Work task: Across the entries that follow, count each line holding "archives" and state the total alone.

(Material to process begins)

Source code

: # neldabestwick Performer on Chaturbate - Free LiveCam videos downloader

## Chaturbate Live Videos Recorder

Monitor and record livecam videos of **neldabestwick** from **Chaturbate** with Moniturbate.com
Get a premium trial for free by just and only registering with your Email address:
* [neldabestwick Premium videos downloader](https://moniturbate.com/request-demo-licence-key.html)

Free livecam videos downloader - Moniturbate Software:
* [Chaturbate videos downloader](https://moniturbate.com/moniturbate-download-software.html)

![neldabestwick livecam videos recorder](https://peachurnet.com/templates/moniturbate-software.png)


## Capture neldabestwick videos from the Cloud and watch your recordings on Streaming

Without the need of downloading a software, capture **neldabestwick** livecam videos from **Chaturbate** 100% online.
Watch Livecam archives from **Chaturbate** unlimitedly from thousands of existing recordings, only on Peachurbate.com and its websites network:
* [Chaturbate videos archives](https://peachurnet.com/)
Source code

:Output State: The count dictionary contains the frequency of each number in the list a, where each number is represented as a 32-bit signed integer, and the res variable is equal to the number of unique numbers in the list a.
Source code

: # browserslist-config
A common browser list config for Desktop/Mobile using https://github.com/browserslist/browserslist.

(Material to process ends)
(Material to process begins)

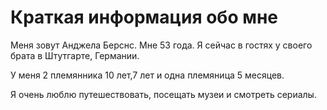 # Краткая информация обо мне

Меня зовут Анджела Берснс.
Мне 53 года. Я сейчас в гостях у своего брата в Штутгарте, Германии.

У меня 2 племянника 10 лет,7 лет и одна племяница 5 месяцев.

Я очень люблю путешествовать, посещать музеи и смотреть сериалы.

(Material to process ends)

Answer section: 2